Prompt
Report every line below that carries the word "activate".

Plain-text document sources
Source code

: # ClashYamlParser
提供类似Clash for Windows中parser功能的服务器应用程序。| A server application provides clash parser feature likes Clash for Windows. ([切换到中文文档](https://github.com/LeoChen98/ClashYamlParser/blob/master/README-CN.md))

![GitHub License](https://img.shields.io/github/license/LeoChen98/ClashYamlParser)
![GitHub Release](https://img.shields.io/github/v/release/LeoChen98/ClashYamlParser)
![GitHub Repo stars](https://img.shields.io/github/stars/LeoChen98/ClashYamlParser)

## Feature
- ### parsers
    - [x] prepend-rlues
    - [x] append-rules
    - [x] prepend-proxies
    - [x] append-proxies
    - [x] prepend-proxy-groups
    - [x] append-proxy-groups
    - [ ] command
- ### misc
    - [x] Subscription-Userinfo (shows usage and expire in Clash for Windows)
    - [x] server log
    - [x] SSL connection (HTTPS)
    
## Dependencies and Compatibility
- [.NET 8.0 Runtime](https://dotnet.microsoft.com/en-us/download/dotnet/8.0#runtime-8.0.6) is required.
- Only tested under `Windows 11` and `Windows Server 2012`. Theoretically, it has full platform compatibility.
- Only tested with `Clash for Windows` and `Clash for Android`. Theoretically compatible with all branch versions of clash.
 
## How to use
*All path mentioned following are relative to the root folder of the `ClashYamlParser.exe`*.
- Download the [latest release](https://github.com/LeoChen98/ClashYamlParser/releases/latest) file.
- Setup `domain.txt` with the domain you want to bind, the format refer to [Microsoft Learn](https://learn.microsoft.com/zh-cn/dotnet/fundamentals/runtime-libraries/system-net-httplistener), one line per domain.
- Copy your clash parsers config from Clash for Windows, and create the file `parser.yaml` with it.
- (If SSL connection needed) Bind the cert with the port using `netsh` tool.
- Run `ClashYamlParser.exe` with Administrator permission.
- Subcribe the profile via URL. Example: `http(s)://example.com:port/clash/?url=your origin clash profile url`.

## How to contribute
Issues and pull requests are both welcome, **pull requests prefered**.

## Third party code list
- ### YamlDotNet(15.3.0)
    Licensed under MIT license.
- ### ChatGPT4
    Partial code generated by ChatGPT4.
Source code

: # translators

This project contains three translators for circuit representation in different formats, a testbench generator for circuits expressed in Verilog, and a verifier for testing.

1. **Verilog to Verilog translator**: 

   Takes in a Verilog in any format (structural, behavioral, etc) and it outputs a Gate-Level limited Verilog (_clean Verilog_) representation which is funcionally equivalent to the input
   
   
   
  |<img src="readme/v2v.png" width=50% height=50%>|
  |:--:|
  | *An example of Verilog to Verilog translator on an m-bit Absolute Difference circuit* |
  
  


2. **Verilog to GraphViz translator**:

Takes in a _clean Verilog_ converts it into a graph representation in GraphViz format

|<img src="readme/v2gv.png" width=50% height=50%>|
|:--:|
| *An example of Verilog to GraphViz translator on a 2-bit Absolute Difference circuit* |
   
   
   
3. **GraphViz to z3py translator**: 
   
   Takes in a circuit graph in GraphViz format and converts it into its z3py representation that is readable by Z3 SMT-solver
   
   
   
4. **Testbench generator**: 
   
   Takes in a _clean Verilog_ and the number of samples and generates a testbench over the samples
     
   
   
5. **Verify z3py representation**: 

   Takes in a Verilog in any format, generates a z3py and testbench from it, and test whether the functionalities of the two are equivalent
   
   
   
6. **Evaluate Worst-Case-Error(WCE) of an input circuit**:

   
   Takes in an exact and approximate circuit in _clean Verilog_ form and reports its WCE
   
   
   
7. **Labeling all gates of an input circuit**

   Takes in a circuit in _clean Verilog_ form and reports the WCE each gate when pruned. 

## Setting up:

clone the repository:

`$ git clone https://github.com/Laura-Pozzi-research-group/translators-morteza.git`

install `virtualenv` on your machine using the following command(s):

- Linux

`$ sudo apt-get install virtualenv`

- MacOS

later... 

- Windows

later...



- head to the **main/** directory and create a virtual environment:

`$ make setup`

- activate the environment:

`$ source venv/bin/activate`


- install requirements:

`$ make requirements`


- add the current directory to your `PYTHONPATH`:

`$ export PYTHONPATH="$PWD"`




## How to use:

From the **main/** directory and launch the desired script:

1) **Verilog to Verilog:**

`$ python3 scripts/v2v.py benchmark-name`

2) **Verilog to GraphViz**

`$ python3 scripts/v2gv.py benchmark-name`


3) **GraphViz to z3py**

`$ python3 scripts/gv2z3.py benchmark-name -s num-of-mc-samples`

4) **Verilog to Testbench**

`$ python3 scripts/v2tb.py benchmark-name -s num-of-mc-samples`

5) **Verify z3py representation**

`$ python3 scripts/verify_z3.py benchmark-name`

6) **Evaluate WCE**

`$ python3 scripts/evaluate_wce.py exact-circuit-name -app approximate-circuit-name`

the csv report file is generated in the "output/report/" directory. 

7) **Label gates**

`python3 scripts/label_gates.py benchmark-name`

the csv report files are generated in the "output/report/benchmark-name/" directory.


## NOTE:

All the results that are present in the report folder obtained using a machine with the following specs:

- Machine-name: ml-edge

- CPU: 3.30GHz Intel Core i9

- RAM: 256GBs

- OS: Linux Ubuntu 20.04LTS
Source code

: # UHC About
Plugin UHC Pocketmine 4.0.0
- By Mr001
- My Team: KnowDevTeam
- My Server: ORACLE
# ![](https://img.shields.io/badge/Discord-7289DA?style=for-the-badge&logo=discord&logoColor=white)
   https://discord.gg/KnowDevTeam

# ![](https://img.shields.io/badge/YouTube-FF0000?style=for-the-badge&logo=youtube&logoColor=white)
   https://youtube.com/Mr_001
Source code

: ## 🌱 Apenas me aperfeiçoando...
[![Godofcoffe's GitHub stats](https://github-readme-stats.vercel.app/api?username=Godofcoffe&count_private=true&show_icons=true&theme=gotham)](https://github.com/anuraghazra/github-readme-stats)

Task response
- activate the environment:
`$ source venv/bin/activate`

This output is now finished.